> **Material supplied**:
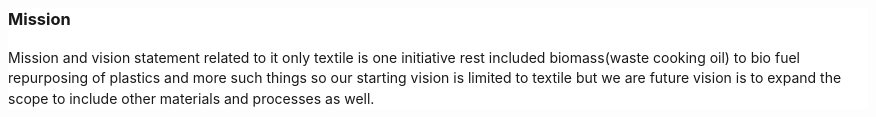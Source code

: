 ### Mission

Mission and vision statement related to it only 
textile is one initiative 
rest included biomass(waste cooking oil) to bio fuel 
repurposing of plastics
and more such things
so our starting vision is limited to textile but we are future vision is to expand the scope to include other materials and processes as well. 











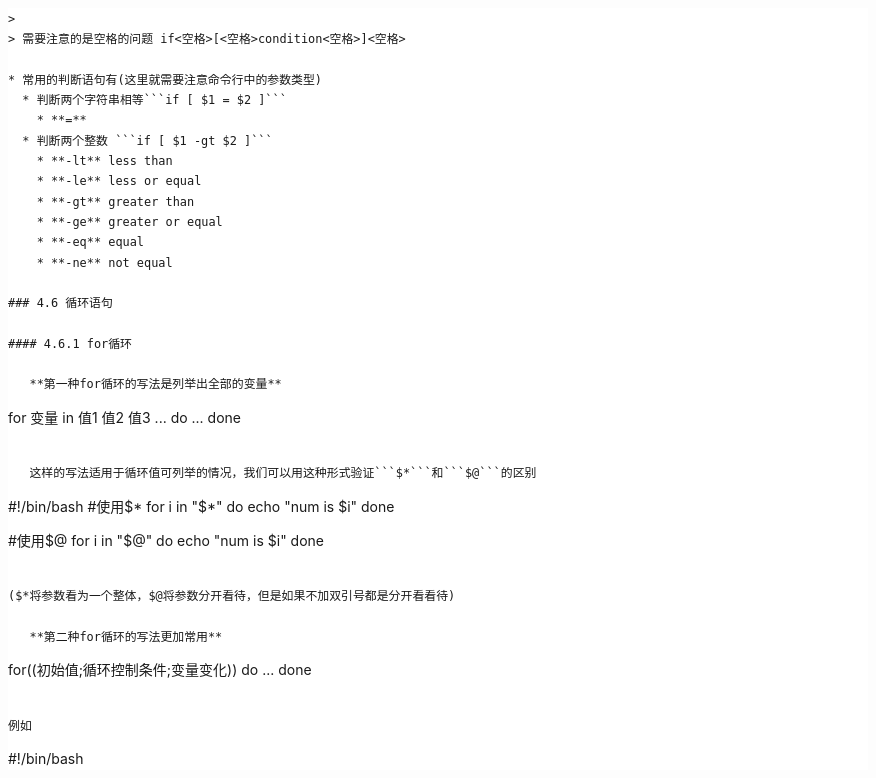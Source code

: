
 ```
>
> 需要注意的是空格的问题 if<空格>[<空格>condition<空格>]<空格>

* 常用的判断语句有(这里就需要注意命令行中的参数类型)
  * 判断两个字符串相等```if [ $1 = $2 ]```
    * **=**
  * 判断两个整数 ```if [ $1 -gt $2 ]```
    * **-lt** less than
    * **-le** less or equal
    * **-gt** greater than
    * **-ge** greater or equal
    * **-eq** equal
    * **-ne** not equal

### 4.6 循环语句

#### 4.6.1 for循环

​	**第一种for循环的写法是列举出全部的变量**

```
for 变量 in 值1 值2 值3 ...
do
...
done
```

​	这样的写法适用于循环值可列举的情况，我们可以用这种形式验证```$*```和```$@```的区别

```
#!/bin/bash
#使用$*
for i in "$*"
do
echo "num is $i"
done
 
#使用$@
for i in "$@"
do
echo "num is $i"
done
```

($*将参数看为一个整体，$@将参数分开看待，但是如果不加双引号都是分开看看待)

​	**第二种for循环的写法更加常用**

```
for((初始值;循环控制条件;变量变化))
do
...
done
```

例如

```
#!/bin/bash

> **Problem to work on**: Strip out the pictures and repeat the listing above exactly.

> **Output**:
Source code

: ### Mission

Mission and vision statement related to it only 
textile is one initiative 
rest included biomass(waste cooking oil) to bio fuel 
repurposing of plastics
and more such things
so our starting vision is limited to textile but we are future vision is to expand the scope to include other materials and processes as well. 











Source code

:
 ```
>
> 需要注意的是空格的问题 if<空格>[<空格>condition<空格>]<空格>

* 常用的判断语句有(这里就需要注意命令行中的参数类型)
  * 判断两个字符串相等```if [ $1 = $2 ]```
    * **=**
  * 判断两个整数 ```if [ $1 -gt $2 ]```
    * **-lt** less than
    * **-le** less or equal
    * **-gt** greater than
    * **-ge** greater or equal
    * **-eq** equal
    * **-ne** not equal

### 4.6 循环语句

#### 4.6.1 for循环

​	**第一种for循环的写法是列举出全部的变量**

```
for 变量 in 值1 值2 值3 ...
do
...
done
```

​	这样的写法适用于循环值可列举的情况，我们可以用这种形式验证```$*```和```$@```的区别

```
#!/bin/bash
#使用$*
for i in "$*"
do
echo "num is $i"
done
 
#使用$@
for i in "$@"
do
echo "num is $i"
done
```

($*将参数看为一个整体，$@将参数分开看待，但是如果不加双引号都是分开看看待)

​	**第二种for循环的写法更加常用**

```
for((初始值;循环控制条件;变量变化))
do
...
done
```

例如

```
#!/bin/bash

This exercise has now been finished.